Midwest manufacturing activity fell to its lowest level since July 2009, according to the latest Chicago Business Barometer. The index formerly known as the Chicago Purchasing Managers Index, and an affiliate of the Institute of Supply Management (ISM), tumbled to 45.8 in February from January’s 59.4.
The closely-watched barometer fell below the 50-point threshold, which indicates that business activity is contracting for the first time since April 2013. The sharp fall in business activity in February came as Production, New Orders, Order Backlogs and Employment all saw double digit losses.
ISM said the West Coast port strike and the harsh winter “probably had a negative impact in February,” though it is difficult to gauge the magnitude if any at all.
“It’s difficult to reconcile the very sharp drop in the Barometer with the recent firm tone of the survey,” said Philip Uglow, chief economist of MNI Indicators,. There’s some evidence to point to special factors such as the port strike and the weather, although we’ll need to see the March data to get a better picture of underlying growth.”

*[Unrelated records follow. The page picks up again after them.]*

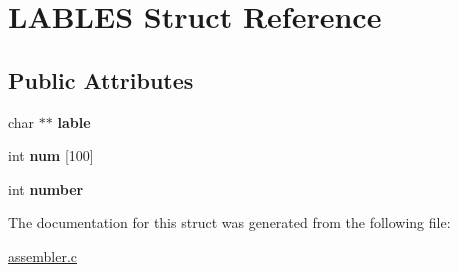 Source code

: \hypertarget{struct_l_a_b_l_e_s}{}\section{L\+A\+B\+L\+ES Struct Reference}
\label{struct_l_a_b_l_e_s}
\subsection*{Public Attributes}
\begin{DoxyCompactItemize}
\item 
\mbox{\label{struct_l_a_b_l_e_s_af72d9e475d8eb6a60b559bc1ff1b19b7}} 
char $\ast$$\ast$ {\bfseries lable}
\item 
\mbox{\label{struct_l_a_b_l_e_s_ab586f3e50704f111b1c53bb32895b8f4}} 
int {\bfseries num} \mbox{[}100\mbox{]}
\item 
\mbox{\label{struct_l_a_b_l_e_s_ac91c8d6291b57816fa3e6e0104a94d93}} 
int {\bfseries number}
\end{DoxyCompactItemize}


The documentation for this struct was generated from the following file\+:\begin{DoxyCompactItemize}
\item 
\mbox{\hyperlink{assembler_8c}{assembler.\+c}}\end{DoxyCompactItemize}
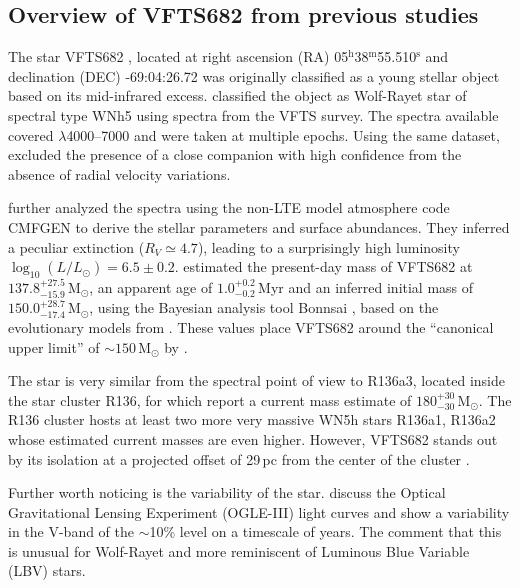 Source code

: \documentclass[apjl,twocolumn]{emulateapj}
\newcommand{\todo}[1]{{\large $\blacksquare$~\textbf{\color{red}[#1]}}~$\blacksquare$}
\newcommand{\Msun}{{\,\mathrm{M}_\odot}}
\DeclareRobustCommand{\Secref}[1]{Sec.~\ref{#1}}
\begin{document}

\subsection{ Overview of VFTS682 from previous studies \label{data:vfts683}}

The star VFTS682  \citep{evans:11}, located at right ascension (RA)
05$^\mathrm{h}$38$^\mathrm{m}$55.510$^\mathrm{s}$  and declination
(DEC) -69:04:26.72 \citep[][]{evans:11}
was originally classified as a young stellar object \citep{gruendl:09}
based on its mid-infrared excess.  \citet{evans:11} classified the
object as Wolf-Rayet star of spectral type WNh5 using spectra from the
VFTS survey.  The spectra available covered $\lambda$4000--7000 and
were taken at multiple epochs. Using the same dataset,
\citet{bestenlehner:11} excluded the presence of a close companion
with high confidence from the absence of radial velocity variations.

\citet{bestenlehner:11} further analyzed the spectra using the non-LTE
model atmosphere code CMFGEN \citep{hillier:98} to derive the stellar
parameters and surface abundances. They inferred a peculiar extinction
($R_V\simeq4.7$), leading to a surprisingly high luminosity
$\log_{10}(L/L_\odot) =  6.5\pm0.2$. \citep{schneider:18} estimated
the present-day mass of VFTS682 at  $137.8^{+27.5}_ {-15.9}\Msun$, an
apparent age of $1.0^{+0.2}_{-0.2}$\,Myr and an inferred initial mass
of $150.0^{+28.7}_{-17.4}\Msun$, using the Bayesian analysis tool Bonnsai
\citep{schneider:17}, based on the evolutionary models from
\citet{brott:11, kohler:15}. These values place VFTS682 around the
``canonical upper limit'' of $\sim$$150\Msun$ by \citet{figer:05}.

The star is very similar from the spectral point of view to R136a3, located inside the star cluster
R136, \citep{crowther:10}  for which \citet{crowther:16} report a
current mass estimate of $180^{+30}_{-30}\Msun$. The R136 cluster hosts
at least two more very massive WN5h stars R136a1, R136a2 whose
estimated current masses are even higher. However, VFTS682 stands
out by its isolation at a projected offset of 29\,pc from the center
of the cluster \citep{bestenlehner:11}.  

Further worth noticing is the variability of the star.
\citep{bestenlehner:11} discuss the Optical Gravitational Lensing
Experiment (OGLE-III) light curves \citep{udalski:08} and show a
variability in the V-band of the $\sim$10\% level on a timescale of years.
The comment that this is unusual for Wolf-Rayet and more reminiscent
of Luminous Blue Variable (LBV) stars. 
\end{document}
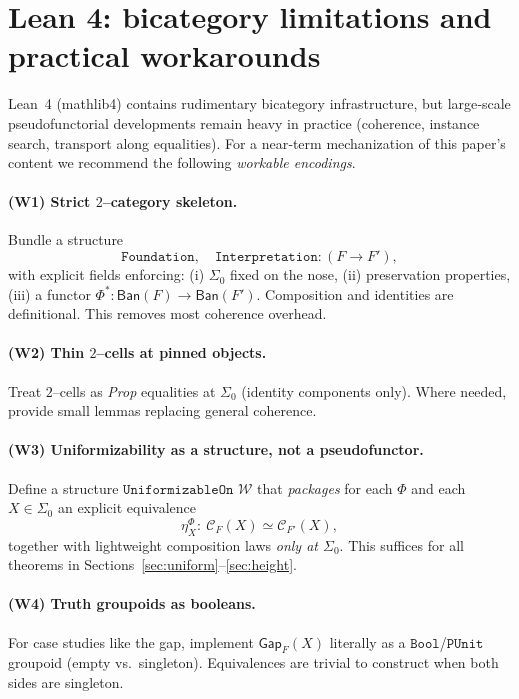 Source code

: \documentclass[11pt]{article}
\theoremstyle{definition}
\theoremstyle{remark}
\newcommand{\Ban}{\mathsf{Ban}}
\newcommand{\SigmaZero}{\Sigma_{0}}
\begin{document}
\section{Lean 4: bicategory limitations and practical workarounds}\label{sec:lean}

Lean~4 (mathlib4) contains rudimentary bicategory infrastructure, but large‑scale pseudofunctorial developments remain heavy in practice (coherence, instance search, transport along equalities). For a near‑term mechanization of this paper’s content we recommend the following \emph{workable encodings}.

\paragraph{(W1) Strict $2$--category skeleton.}
Bundle a structure
\[
  \texttt{Foundation},\quad \texttt{Interpretation}:(F\to F'),
\]
with explicit fields enforcing: (i) \(\SigmaZero\) fixed on the nose, (ii) preservation properties, (iii) a functor \(\Phi^*:\Ban(F)\to\Ban(F')\). Composition and identities are definitional. This removes most coherence overhead.

\paragraph{(W2) Thin $2$--cells at pinned objects.}
Treat $2$--cells as \emph{Prop} equalities at \(\SigmaZero\) (identity components only). Where needed, provide small lemmas replacing general coherence.

\paragraph{(W3) Uniformizability as a structure, not a pseudofunctor.}
Define a structure \(\texttt{UniformizableOn } \mathcal W\) that \emph{packages} for each \(\Phi\) and each \(X\in\SigmaZero\) an explicit equivalence
\[
  \eta^\Phi_X:\ \mathcal C_F(X)\simeq\mathcal C_{F'}(X),
\]
together with lightweight composition laws \emph{only at \(\SigmaZero\)}. This suffices for all theorems in Sections~\ref{sec:uniform}--\ref{sec:height}.

\paragraph{(W4) Truth groupoids as booleans.}
For case studies like the gap, implement \(\mathsf{Gap}_F(X)\) literally as a \(\texttt{Bool}\)/\(\texttt{PUnit}\) groupoid (empty vs.\ singleton). Equivalences are trivial to construct when both sides are singleton.
\end{document}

The report also indicated that organized labor has negatively impacted manufacturing activity, particularly over the ongoing strike over more benefits:
Supplier Deliveries was the only component to increase between January and February with the port strike at least partly to blame. Unseasonably cold weather and the extreme blizzards seen on the East Coast also had an impact.
Purchasing managers reported days to source capital equipment were at the highest level since March 2008. New Orders suffered the largest monthly decline on record, leaving them at the lowest since June 2009. Lower order intake and output levels led to a double digit decline in Employment which last month increased markedly to a 14 month high.